27 October 2019, 03:01

There is a fairly comprehensive business biography of Reginald Henshaw Ward in the Financial Times in 1911, published when he was facing bankruptcy proceedings. The FT story says that he was at that time a 54 year old company promoter from American who had come to England in 1897 to represent his company, Clark Ward & Co. In 1901 he began stock and share dealings as Ward Armstrong and Co., and in the following year he brought in a partner with £7,500 capital. The partnership dissolved in 1904 with all debts discharged and with Ward receiving £20,000 in securities. He traded alone as Ward & Co. dealing in financial and mining ventures until suffering from the heavy devaluation of his share holdings in two mines in Utah. He then invested in cold storage companies which caused him additional losses. By the time he was adjudged insolvent he was worth just £400.

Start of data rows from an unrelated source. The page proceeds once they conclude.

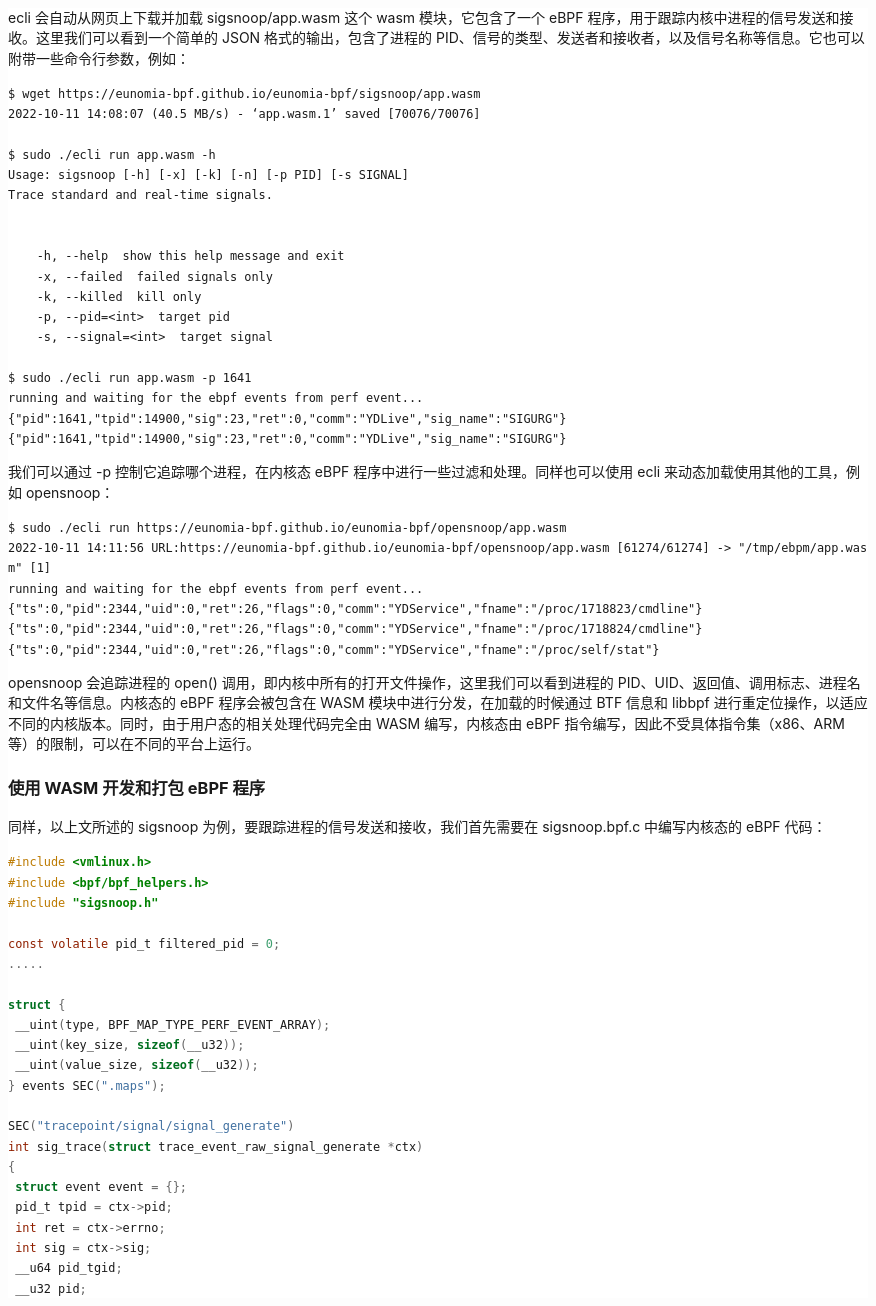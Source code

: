 ecli 会自动从网页上下载并加载 sigsnoop/app.wasm 这个 wasm 模块，它包含了一个 eBPF 程序，用于跟踪内核中进程的信号发送和接收。这里我们可以看到一个简单的 JSON 格式的输出，包含了进程的 PID、信号的类型、发送者和接收者，以及信号名称等信息。它也可以附带一些命令行参数，例如：

```console
$ wget https://eunomia-bpf.github.io/eunomia-bpf/sigsnoop/app.wasm
2022-10-11 14:08:07 (40.5 MB/s) - ‘app.wasm.1’ saved [70076/70076]

$ sudo ./ecli run app.wasm -h
Usage: sigsnoop [-h] [-x] [-k] [-n] [-p PID] [-s SIGNAL]
Trace standard and real-time signals.


    -h, --help  show this help message and exit
    -x, --failed  failed signals only
    -k, --killed  kill only
    -p, --pid=<int>  target pid
    -s, --signal=<int>  target signal

$ sudo ./ecli run app.wasm -p 1641
running and waiting for the ebpf events from perf event...
{"pid":1641,"tpid":14900,"sig":23,"ret":0,"comm":"YDLive","sig_name":"SIGURG"}
{"pid":1641,"tpid":14900,"sig":23,"ret":0,"comm":"YDLive","sig_name":"SIGURG"}
```

我们可以通过 -p 控制它追踪哪个进程，在内核态 eBPF 程序中进行一些过滤和处理。同样也可以使用 ecli 来动态加载使用其他的工具，例如 opensnoop：

```console
$ sudo ./ecli run https://eunomia-bpf.github.io/eunomia-bpf/opensnoop/app.wasm
2022-10-11 14:11:56 URL:https://eunomia-bpf.github.io/eunomia-bpf/opensnoop/app.wasm [61274/61274] -> "/tmp/ebpm/app.wasm" [1]
running and waiting for the ebpf events from perf event...
{"ts":0,"pid":2344,"uid":0,"ret":26,"flags":0,"comm":"YDService","fname":"/proc/1718823/cmdline"}
{"ts":0,"pid":2344,"uid":0,"ret":26,"flags":0,"comm":"YDService","fname":"/proc/1718824/cmdline"}
{"ts":0,"pid":2344,"uid":0,"ret":26,"flags":0,"comm":"YDService","fname":"/proc/self/stat"}
```

opensnoop 会追踪进程的 open() 调用，即内核中所有的打开文件操作，这里我们可以看到进程的 PID、UID、返回值、调用标志、进程名和文件名等信息。内核态的 eBPF 程序会被包含在 WASM 模块中进行分发，在加载的时候通过 BTF 信息和 libbpf 进行重定位操作，以适应不同的内核版本。同时，由于用户态的相关处理代码完全由 WASM 编写，内核态由 eBPF 指令编写，因此不受具体指令集（x86、ARM 等）的限制，可以在不同的平台上运行。

### 使用 WASM 开发和打包 eBPF 程序

同样，以上文所述的 sigsnoop 为例，要跟踪进程的信号发送和接收，我们首先需要在 sigsnoop.bpf.c 中编写内核态的 eBPF 代码：

```c
#include <vmlinux.h>
#include <bpf/bpf_helpers.h>
#include "sigsnoop.h"

const volatile pid_t filtered_pid = 0;
.....

struct {
 __uint(type, BPF_MAP_TYPE_PERF_EVENT_ARRAY);
 __uint(key_size, sizeof(__u32));
 __uint(value_size, sizeof(__u32));
} events SEC(".maps");

SEC("tracepoint/signal/signal_generate")
int sig_trace(struct trace_event_raw_signal_generate *ctx)
{
 struct event event = {};
 pid_t tpid = ctx->pid;
 int ret = ctx->errno;
 int sig = ctx->sig;
 __u64 pid_tgid;
 __u32 pid;
```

Ward used the title Count Ward (possibly assuming the style of an aristocrat after he became, through purchase, the lord of the Manor of North Scarle in Lincolnshire). When his London premises at Fulwell Park, Twickenham, were burgled in 1910 the press (eg. Evening Express (Cardiff)) described him as "a Councillor of the Nicaraguan Legation at Lisbon, and is lord of the manor of North Scarle, near Lincoln. He organised the banking house of Clark, Ward, and Co., Boston and New York, now Ward and Co." The burglars, with shoes wrapped in cloth, gained entry by breaking a ground floor window. They stole silver goods but left alone his collection of picture miniatures worth £50 each.